Berkeley’s Vendetta against an African American family
The following is an attempt to give conceptual coherence to the story of what has happened to Mr. Leonard Powell of 1911 Harmon St. in Berkeley. Mr. Powell is African American, and a veteran of the US military. Since 2015, the city of Berkeley has engaged in a campaign whose essential outcome has been to evict Mr. Powell from the house he owns. Given the heights to which rental levels have risen, driving him out of his home will be tantamount to driving him out of town. What the city has pursued is tantamount to a heartless vendetta. And the story is rife with excesses and procedural misconduct.
When Mr. Powell first purchased the house, in 1974, he had a family, a wife and six children. The house was a duplex, which he transformed into a single-family home, and it fit the family perfectly. Forty years later, when the city of Berkeley first becomes aware of this house, three of the people living in it were in poor health. Mr. Powell’s brother needs continual access to an oxygen machine. One of his daughters has to undergo dialysis every day and did so with a machine in the house. And Mr. Powell himself had very limited energy owing to the fact that he had donated a kidney to his wife, in an effort to save her life. Nevertheless, the city of Berkeley managed to drive these people out of that house, on which they depended, in June of 2017. The city did this by working, over a two-year period, to put the house under receivership. The obsessive steps the city took to accomplish this are clearly spelled out in proceedings in Alameda County Superior Court (Berkeley vs. Powell; all filings referred to here are part of that case).

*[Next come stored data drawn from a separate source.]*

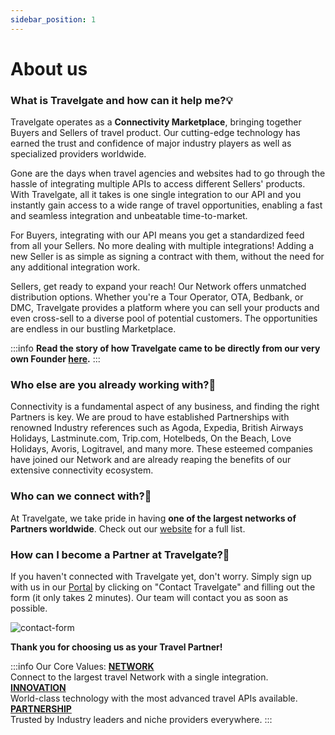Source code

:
```yaml
---
sidebar_position: 1
---
```


# About us

### What is Travelgate and how can it help me?💡

Travelgate operates as a **Connectivity Marketplace**, bringing together Buyers and Sellers of travel product. Our cutting-edge technology has earned the trust and confidence of major industry players as well as specialized providers worldwide.

Gone are the days when travel agencies and websites had to go through the hassle of integrating multiple APIs to access different Sellers' products. With Travelgate, all it takes is one single integration to our API and you instantly gain access to a wide range of travel opportunities, enabling a fast and seamless integration and unbeatable time-to-market.

For Buyers, integrating with our API means you get a standardized feed from all your Sellers. No more dealing with multiple integrations! Adding a new Seller is as simple as signing a contract with them, without the need for any additional integration work.

Sellers, get ready to expand your reach! Our Network offers unmatched distribution options. Whether you're a Tour Operator, OTA, Bedbank, or DMC, Travelgate provides a platform where you can sell your products and even cross-sell to a diverse pool of potential customers. The opportunities are endless in our bustling Marketplace.
 
:::info
**Read the story of how Travelgate came to be directly from our very own Founder [here](https://blog.travelgate.com/en/from-xml-travelgate-to-travelgatex).**
:::

### Who else are you already working with?🔎
Connectivity is a fundamental aspect of any business, and finding the right Partners is key. We are proud to have established Partnerships with renowned Industry references such as Agoda, Expedia, British Airways Holidays, Lastminute.com, Trip.com, Hotelbeds, On the Beach, Love Holidays, Avoris, Logitravel, and many more. These esteemed companies have joined our Network and are already reaping the benefits of our extensive connectivity ecosystem.


### Who can we connect with?🚀
At Travelgate, we take pride in having **one of the largest networks of Partners worldwide**. Check out our [website](https://www.travelgate.com/) for a full list.

### How can I become a Partner at Travelgate?🌟
If you haven't connected with Travelgate yet, don't worry. Simply sign up with us in our [Portal](https://www.travelgate.com/) by clicking on "Contact Travelgate" and filling out the form (it only takes 2 minutes). Our team will contact you as soon as possible.

![contact-form](https://storage.travelgate.com/kbase/contact-form.jpg)

**Thank you for choosing us as your Travel Partner!**


:::info Our Core Values:
**<ins>NETWORK</ins>**  
Connect to the largest travel Network with a single integration.  
**<ins>INNOVATION</ins>**   
World-class technology with the most advanced travel APIs available.  
**<ins>PARTNERSHIP</ins>**  
Trusted by Industry leaders and niche providers everywhere.
:::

In the following report, I will focus on three factors in Mr. Powell’s story. The first is a police raid on the house in July 2014. The second is the campaign announced by the city in court filings beginning in March of 2015 to place the house under receivership. And the third has to do with the representation given Mr. Powell by a lawyer he unfortunately retained to assist him in resisting the receivership in April 2017.
I will first give some background to this history, and then address each of these factors in turn. I have read over the Superior Court filings in the case and spoken to Mr. Powell at length about them. I will be drawing certain conclusions as I proceed. These conclusions are mine. They represent what the documents and sequence of events I have encountered in this case tell me.